[Data shown]
───
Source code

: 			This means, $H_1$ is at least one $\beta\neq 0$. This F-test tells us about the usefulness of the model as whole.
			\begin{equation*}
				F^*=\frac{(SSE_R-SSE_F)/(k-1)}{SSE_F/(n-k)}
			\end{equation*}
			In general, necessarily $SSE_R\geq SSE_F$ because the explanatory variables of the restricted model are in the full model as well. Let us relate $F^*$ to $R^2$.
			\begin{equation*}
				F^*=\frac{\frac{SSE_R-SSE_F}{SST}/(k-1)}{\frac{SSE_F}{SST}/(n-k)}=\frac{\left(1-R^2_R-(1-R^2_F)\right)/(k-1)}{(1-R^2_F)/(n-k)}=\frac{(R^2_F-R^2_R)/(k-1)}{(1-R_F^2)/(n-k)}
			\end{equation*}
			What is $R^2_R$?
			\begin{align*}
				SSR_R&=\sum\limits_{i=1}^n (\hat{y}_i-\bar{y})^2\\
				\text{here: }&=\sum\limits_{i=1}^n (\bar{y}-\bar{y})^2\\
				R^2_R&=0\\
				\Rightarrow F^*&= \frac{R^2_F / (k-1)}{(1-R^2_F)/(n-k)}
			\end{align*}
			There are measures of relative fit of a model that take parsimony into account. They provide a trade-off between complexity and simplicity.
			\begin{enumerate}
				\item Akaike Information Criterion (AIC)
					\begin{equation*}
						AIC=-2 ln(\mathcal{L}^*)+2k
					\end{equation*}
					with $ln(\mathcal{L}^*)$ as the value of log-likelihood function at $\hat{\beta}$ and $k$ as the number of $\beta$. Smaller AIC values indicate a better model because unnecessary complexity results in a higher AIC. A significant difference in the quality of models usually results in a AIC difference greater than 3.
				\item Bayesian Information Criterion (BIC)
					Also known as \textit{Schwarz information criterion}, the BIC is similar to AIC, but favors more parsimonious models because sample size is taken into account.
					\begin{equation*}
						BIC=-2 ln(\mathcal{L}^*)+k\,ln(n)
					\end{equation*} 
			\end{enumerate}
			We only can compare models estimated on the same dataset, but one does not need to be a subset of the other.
───
[Task] Could you copy each line of the material that holds "mathcal"?

[Answer]
						AIC=-2 ln(\mathcal{L}^*)+2k
					with $ln(\mathcal{L}^*)$ as the value of log-likelihood function at $\hat{\beta}$ and $k$ as the number of $\beta$. Smaller AIC values indicate a better model because unnecessary complexity results in a higher AIC. A significant difference in the quality of models usually results in a AIC difference greater than 3.
						BIC=-2 ln(\mathcal{L}^*)+k\,ln(n)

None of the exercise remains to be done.